Segment Start: Record set
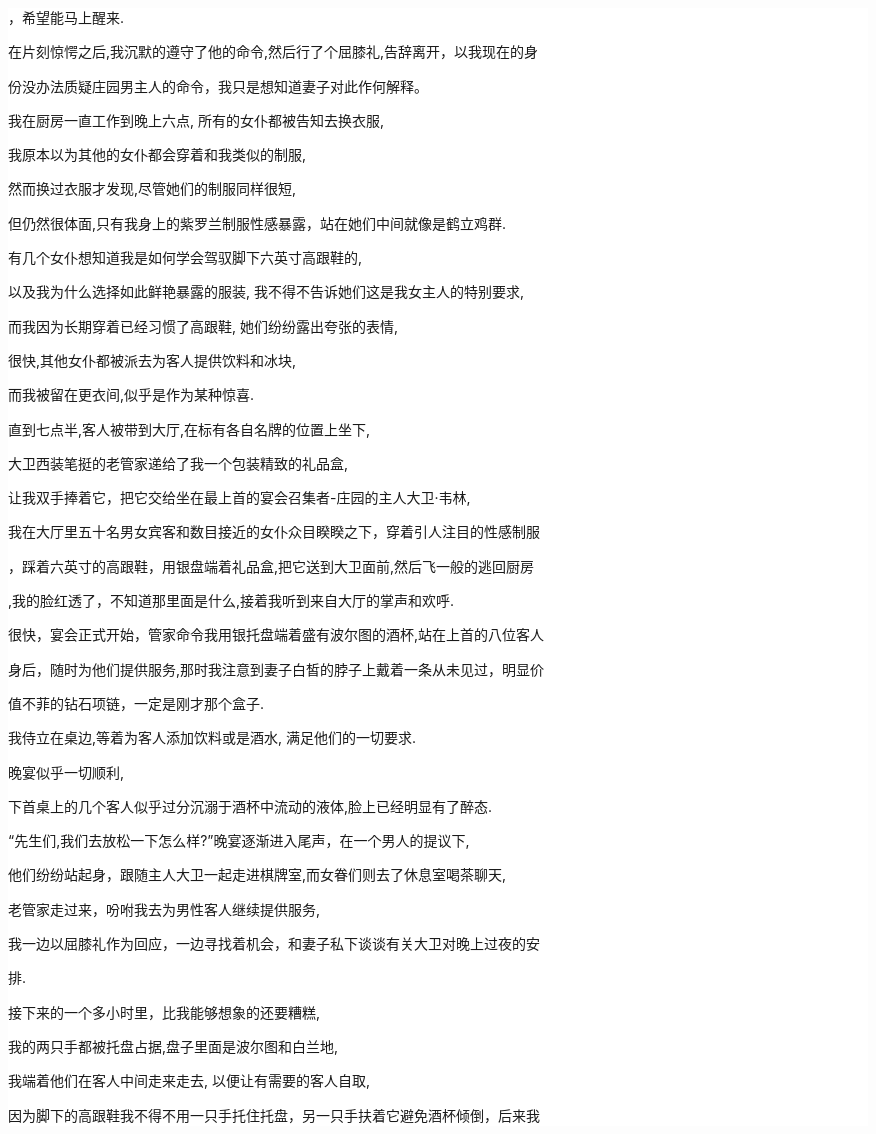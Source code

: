 ，希望能马上醒来.

在片刻惊愕之后,我沉默的遵守了他的命令,然后行了个屈膝礼,告辞离开，以我现在的身

份没办法质疑庄园男主人的命令，我只是想知道妻子对此作何解释。

我在厨房一直工作到晚上六点, 所有的女仆都被告知去换衣服,

我原本以为其他的女仆都会穿着和我类似的制服,

然而换过衣服才发现,尽管她们的制服同样很短,

但仍然很体面,只有我身上的紫罗兰制服性感暴露，站在她们中间就像是鹤立鸡群.

有几个女仆想知道我是如何学会驾驭脚下六英寸高跟鞋的,

以及我为什么选择如此鲜艳暴露的服装, 我不得不告诉她们这是我女主人的特别要求,

而我因为长期穿着已经习惯了高跟鞋, 她们纷纷露出夸张的表情,

很快,其他女仆都被派去为客人提供饮料和冰块,

而我被留在更衣间,似乎是作为某种惊喜.

直到七点半,客人被带到大厅,在标有各自名牌的位置上坐下,

大卫西装笔挺的老管家递给了我一个包装精致的礼品盒,

让我双手捧着它，把它交给坐在最上首的宴会召集者-庄园的主人大卫·韦林,

我在大厅里五十名男女宾客和数目接近的女仆众目睽睽之下，穿着引人注目的性感制服

，踩着六英寸的高跟鞋，用银盘端着礼品盒,把它送到大卫面前,然后飞一般的逃回厨房

,我的脸红透了，不知道那里面是什么,接着我听到来自大厅的掌声和欢呼.

很快，宴会正式开始，管家命令我用银托盘端着盛有波尔图的酒杯,站在上首的八位客人

身后，随时为他们提供服务,那时我注意到妻子白皙的脖子上戴着一条从未见过，明显价

值不菲的钻石项链，一定是刚才那个盒子.

我侍立在桌边,等着为客人添加饮料或是酒水, 满足他们的一切要求.

晚宴似乎一切顺利,

下首桌上的几个客人似乎过分沉溺于酒杯中流动的液体,脸上已经明显有了醉态.

“先生们,我们去放松一下怎么样?”晚宴逐渐进入尾声，在一个男人的提议下,

他们纷纷站起身，跟随主人大卫一起走进棋牌室,而女眷们则去了休息室喝茶聊天,

老管家走过来，吩咐我去为男性客人继续提供服务,

我一边以屈膝礼作为回应，一边寻找着机会，和妻子私下谈谈有关大卫对晚上过夜的安

排.

接下来的一个多小时里，比我能够想象的还要糟糕,

我的两只手都被托盘占据,盘子里面是波尔图和白兰地,

我端着他们在客人中间走来走去, 以便让有需要的客人自取,

因为脚下的高跟鞋我不得不用一只手托住托盘，另一只手扶着它避免酒杯倾倒，后来我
Segment End: Record set
▶ **Directions for this task**
The expected answer is an exact copy of the lines beginning at the one with "很快，宴会正式开始，管家命令我用银托盘端着盛有波尔图的酒杯,站在上首的八位客人" and running to the end of the entries above.

▶ **Final answer**
很快，宴会正式开始，管家命令我用银托盘端着盛有波尔图的酒杯,站在上首的八位客人

身后，随时为他们提供服务,那时我注意到妻子白皙的脖子上戴着一条从未见过，明显价

值不菲的钻石项链，一定是刚才那个盒子.

我侍立在桌边,等着为客人添加饮料或是酒水, 满足他们的一切要求.

晚宴似乎一切顺利,

下首桌上的几个客人似乎过分沉溺于酒杯中流动的液体,脸上已经明显有了醉态.

“先生们,我们去放松一下怎么样?”晚宴逐渐进入尾声，在一个男人的提议下,

他们纷纷站起身，跟随主人大卫一起走进棋牌室,而女眷们则去了休息室喝茶聊天,

老管家走过来，吩咐我去为男性客人继续提供服务,

我一边以屈膝礼作为回应，一边寻找着机会，和妻子私下谈谈有关大卫对晚上过夜的安

排.

接下来的一个多小时里，比我能够想象的还要糟糕,

我的两只手都被托盘占据,盘子里面是波尔图和白兰地,

我端着他们在客人中间走来走去, 以便让有需要的客人自取,

因为脚下的高跟鞋我不得不用一只手托住托盘，另一只手扶着它避免酒杯倾倒，后来我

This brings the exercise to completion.